Over four years, the state proportion of the tax would increase more than 600 percent for some, according to Burgess.

"In a hypothetical situation, a person with 1,000 acres of land would have a tax increase of $380.25 to $2,499 over four years," he said. " That's using their (proponents') figures. By lowering the millage from 6.5 mills to 3.5 mills (1 mill=0.1 percent), the assessment value will go up from 10 percent to 100 percent."

There would be a write-off, or an exemption for farmers who own 200 or less acres, but Burgess said even it would hurt the farmers more than it helps.

"If you read the fine print, farmers get one of three write-offs," he said. "They can raise their homestead exemption from $30,000 to $50,000, take the 200 acres, but if the person lives in the city, he doesn't get the write-off.

"(Farmers) can't live off 200 acres of land," Burgess said. "There is no farmer in the state who could make a living off that little amount of land. They have a choice of doing one of two things: they can rent more land or they can buy more land. The tax burden from the package would be passed onto the farmers. The farmer has to take what the market will pay. The market price affects the farmer, and because the farmers' profit margin is so thin, they have to farm off 600 to 1,000 acres of land in order to provide a living. Forty or 50 years ago, a farmer could live off 80 acres of land, but not by today's market."

Burgess claimed the proponents message about farmers still paying one of the lowest property taxes in the nation is wrong.

"That is a misstatement that has been made," he said. "I didn't decide to get involved in this debate until I kept hearing how much higher taxes are in Florida than they are here. Two weeks ago I called the tax assessor in Walton County and asked how they tax property, and she told me the millage rate was 12.2929 mills for the county. I drove down to Crestview and talked to the tax assessor of Okaloosa County. What I'm trying to tell people is don't take my word for it, but I don't mind one to verify what I'm saying."

Despite Burgess's hypothetical situation of a farmer owning 1,000 acres, the average farm size in Alabama is 187 acres. Only about 2 percent of the farmers in the state and less than an estimated 2,000 timber owners would see large increases in property taxes, because they own 2,000 or more acres.

The Tax Accountability Coalition, the organization who has raised the most money in opposition to Governor Bob Riley's proposal, has claimed unearmarked money would lead to a "slush" fund, but Burgess is not opposed to unearmarked funds in the state.

"A lot of people opposed say there is no guarantee to money going towards education," he said. "I think it is wise for us to unearmark funds for the state to use funds where they are needed. The problem is who says where that money goes.

"If we had legislation that is honest, unearmarking of funds would be a truly great thing for the state.
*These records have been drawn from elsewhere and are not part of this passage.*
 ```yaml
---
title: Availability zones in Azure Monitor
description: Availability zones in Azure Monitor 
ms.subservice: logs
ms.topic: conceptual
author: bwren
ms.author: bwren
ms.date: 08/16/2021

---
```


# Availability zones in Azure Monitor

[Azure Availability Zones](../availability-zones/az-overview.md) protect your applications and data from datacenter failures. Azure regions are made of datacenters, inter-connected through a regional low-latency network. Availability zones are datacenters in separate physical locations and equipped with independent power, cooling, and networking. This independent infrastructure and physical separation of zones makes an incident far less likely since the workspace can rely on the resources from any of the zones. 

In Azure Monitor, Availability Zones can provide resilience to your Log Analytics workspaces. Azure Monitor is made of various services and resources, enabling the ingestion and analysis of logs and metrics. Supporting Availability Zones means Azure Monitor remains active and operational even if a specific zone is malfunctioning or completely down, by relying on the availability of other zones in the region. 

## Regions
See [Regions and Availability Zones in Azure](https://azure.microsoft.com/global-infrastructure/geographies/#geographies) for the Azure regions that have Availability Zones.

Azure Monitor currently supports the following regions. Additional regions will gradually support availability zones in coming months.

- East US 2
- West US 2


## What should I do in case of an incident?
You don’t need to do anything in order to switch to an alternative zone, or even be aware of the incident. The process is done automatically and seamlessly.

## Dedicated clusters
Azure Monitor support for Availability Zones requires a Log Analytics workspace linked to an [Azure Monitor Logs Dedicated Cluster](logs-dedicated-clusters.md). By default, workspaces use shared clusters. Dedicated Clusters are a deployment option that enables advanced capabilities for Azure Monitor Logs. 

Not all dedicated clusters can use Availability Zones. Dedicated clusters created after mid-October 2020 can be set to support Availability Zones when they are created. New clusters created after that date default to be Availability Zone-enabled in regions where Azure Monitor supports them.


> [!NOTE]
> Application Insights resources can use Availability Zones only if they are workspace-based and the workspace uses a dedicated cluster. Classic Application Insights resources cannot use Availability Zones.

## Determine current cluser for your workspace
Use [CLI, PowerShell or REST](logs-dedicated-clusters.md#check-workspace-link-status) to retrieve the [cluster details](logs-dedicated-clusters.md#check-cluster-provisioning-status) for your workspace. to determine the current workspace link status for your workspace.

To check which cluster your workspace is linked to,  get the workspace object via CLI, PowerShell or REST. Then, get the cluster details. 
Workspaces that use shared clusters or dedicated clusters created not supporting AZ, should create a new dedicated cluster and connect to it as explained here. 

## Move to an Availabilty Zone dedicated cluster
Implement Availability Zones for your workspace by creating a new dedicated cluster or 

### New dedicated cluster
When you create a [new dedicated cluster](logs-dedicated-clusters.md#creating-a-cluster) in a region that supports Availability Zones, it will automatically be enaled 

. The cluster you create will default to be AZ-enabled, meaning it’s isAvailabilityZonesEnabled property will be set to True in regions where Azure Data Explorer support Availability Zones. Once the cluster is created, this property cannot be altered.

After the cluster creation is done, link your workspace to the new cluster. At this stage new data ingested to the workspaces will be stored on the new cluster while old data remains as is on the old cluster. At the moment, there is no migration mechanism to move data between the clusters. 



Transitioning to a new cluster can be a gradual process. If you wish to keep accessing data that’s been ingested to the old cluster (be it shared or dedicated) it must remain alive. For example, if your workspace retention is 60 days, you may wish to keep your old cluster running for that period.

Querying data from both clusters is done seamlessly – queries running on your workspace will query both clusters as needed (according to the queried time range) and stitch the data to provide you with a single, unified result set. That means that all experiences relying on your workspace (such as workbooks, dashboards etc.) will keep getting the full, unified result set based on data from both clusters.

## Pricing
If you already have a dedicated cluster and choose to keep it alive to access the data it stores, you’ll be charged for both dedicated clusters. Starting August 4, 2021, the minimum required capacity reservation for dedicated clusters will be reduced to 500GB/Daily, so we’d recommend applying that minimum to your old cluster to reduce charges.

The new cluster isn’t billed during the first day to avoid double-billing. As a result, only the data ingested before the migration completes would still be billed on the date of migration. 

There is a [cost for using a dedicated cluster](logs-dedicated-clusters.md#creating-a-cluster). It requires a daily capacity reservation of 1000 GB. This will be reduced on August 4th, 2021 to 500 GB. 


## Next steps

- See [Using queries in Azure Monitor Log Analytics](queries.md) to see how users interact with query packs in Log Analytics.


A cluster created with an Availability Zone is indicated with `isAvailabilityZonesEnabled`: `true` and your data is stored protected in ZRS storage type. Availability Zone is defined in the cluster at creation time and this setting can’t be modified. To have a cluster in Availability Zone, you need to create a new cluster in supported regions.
I know the governor has passed a bill against 'pass-through pork,' but the legislature would find a loophole in it."

It is possible the legislature would find a loophole with any new law passed, Burgess added.

Burgess also said something for the state need to be done, but targeting one group isn't the answer.

"I'm not anti-education, and, as a matter-of-fact, I think we need to do everything we can to help our educational system," he said. "I'm just concerned that special interest have gotten hold of the legislation. I don't mind paying a little more income tax, and I don't mind paying a little more property tax. What I do mind is someone telling me we need to pay our fair share."

Burgess admitted that he would agree on the package for the most part if the property taxes were changed.